In the basic usage, when the input is a single model, the function is similar to solve: it runs the solver and returns the result. However, there are several additional features:

  • The function can solve each model multiple times, with different random random seeds (using parameter BenchmarkParameters.nbSeeds). This is useful to get more reliable statistics.
  • Multiple models can be solved in parallel to speed up the computation (using parameter nbParallelRuns). In this case it is useful to limit the number of threads for each solve by parameter Parameters.nbWorkers.
  • If multiple models are solved (or one model with multiple seeds), this function suppresses the normal output and instead prints a table with statistics of the runs. The table is printed on the standard output.
  • The function can also output the results in CSV or JSON formats or export the models into JSON, JavaScript or text formats.
  • In case of an error, the function does not throw an exception but returns ErrorBenchmarkResult for the given run.

See BenchmarkParameters for more details.

Example

Let's suppose that we have a function createModel that takes a filename as a parameter and returns Model. For example, the function can model jobshop problem and read the data from a file.

We are going to create a command line application around createModel that allows to solve multiple models, using multiple random seeds, run benchmarks in parallel, store results in files etc.

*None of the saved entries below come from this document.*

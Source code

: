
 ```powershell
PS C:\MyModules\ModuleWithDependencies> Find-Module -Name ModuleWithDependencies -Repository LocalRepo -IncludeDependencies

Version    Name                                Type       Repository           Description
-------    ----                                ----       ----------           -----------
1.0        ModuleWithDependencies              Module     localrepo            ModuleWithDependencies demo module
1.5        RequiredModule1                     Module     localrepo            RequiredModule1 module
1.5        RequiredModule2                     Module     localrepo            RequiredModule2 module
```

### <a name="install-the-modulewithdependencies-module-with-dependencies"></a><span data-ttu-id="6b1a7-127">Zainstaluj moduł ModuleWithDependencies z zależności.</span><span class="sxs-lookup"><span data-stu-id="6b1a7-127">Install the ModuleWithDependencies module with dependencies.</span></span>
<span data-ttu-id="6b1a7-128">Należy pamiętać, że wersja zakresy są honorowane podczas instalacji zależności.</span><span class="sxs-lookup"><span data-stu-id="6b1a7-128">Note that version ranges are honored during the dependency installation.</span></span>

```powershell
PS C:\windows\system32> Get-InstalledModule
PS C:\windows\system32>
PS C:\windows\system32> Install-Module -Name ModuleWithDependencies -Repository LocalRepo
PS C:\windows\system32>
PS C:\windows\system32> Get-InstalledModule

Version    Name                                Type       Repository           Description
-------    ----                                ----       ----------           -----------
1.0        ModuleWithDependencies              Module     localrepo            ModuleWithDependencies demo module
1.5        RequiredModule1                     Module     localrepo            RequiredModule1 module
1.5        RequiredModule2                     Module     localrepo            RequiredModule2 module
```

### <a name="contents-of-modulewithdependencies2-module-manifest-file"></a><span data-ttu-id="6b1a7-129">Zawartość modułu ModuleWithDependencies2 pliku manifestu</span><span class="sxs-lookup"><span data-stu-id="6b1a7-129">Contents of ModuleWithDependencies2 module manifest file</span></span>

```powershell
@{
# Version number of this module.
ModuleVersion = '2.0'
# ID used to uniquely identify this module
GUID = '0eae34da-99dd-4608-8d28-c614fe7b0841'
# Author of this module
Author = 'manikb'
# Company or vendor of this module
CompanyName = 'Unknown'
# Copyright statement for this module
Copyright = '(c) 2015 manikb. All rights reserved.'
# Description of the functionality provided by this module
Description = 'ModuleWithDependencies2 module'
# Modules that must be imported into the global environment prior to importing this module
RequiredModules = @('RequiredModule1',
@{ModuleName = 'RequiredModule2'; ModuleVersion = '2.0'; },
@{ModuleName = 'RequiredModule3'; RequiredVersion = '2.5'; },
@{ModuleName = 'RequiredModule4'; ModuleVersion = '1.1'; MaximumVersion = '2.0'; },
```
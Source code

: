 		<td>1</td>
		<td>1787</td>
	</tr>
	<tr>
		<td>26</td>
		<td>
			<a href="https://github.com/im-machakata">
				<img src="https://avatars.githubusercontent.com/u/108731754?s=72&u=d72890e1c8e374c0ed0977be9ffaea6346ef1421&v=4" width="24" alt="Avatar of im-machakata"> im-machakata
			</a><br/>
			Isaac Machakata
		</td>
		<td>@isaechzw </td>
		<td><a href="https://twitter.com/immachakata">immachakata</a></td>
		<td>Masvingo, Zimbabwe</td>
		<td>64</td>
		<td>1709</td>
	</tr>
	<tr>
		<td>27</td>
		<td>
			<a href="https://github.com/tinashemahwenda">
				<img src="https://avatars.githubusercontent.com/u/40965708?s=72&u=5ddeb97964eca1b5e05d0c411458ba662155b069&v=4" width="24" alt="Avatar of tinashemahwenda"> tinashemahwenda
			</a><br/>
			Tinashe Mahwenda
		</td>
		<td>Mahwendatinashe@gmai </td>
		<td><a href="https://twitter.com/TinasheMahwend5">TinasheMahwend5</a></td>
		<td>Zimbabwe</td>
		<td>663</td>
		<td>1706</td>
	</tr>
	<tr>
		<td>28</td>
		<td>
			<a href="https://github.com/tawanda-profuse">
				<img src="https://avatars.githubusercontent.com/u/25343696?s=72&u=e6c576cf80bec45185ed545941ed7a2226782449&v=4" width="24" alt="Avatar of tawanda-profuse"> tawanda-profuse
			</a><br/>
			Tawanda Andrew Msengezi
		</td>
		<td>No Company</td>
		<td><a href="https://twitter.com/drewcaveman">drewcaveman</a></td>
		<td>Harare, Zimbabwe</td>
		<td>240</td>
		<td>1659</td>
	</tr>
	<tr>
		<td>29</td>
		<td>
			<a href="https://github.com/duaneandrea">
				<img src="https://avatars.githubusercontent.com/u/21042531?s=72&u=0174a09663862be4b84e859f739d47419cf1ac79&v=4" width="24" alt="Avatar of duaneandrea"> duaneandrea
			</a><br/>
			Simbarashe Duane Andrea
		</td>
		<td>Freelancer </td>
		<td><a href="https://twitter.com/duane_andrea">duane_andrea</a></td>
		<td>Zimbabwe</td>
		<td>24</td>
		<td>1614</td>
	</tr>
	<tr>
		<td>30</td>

import * as CP from '@scheduleopt/optalcp';

function createModel(filename: string): CP.Model {
...
}

// What to print when --help is specified (assuming that the program name is benchmark.js):
let usage = "Usage: node mybenchmark.js [options] <datafile1> [<datafile2> ...]";

// Unless specified differently on the command line, time limit will be 60s:
let params = CP.BenchmarkParameters = { timeLimit: 60 }
// Parse command line arguments.
// Unrecognized arguments are assumed to be file names:
let filenames = CP.parseSomeBenchmarkParameters(params, usage);

// Check that at least one data file was specified:
if (filenames.length == 0) {
console.error("No data files specified.");
process.exit(1);
}

// From array of file names, create an array of models using createModel:
let models = filenames.map(f => createModel(f));
// And run the benchmark:
CP.benchmark(models, params);

The resulting program can be used for example as follows:

node mybenchmark.js --nbParallelRuns 2 --nbWorkers 2 --worker0.noOverlapPropagationLevel 4 \
--output results.json --summary summary.csv --log `logs/{name}.txt` \
data/*.txt

In this case the program will solve all benchmarks from the directory data, running two solves in parallel, each with two workers (threads). The first worker will use propagation level 4 for the noOverlap constraint. The results will be stored in JSON file results.json (an array of BenchmarkResult objects), a summary will be stored in CSV file summary.csv, and the log files for individual runs will be stored in the directory logs (one file for each run named after the model, see Model.setName.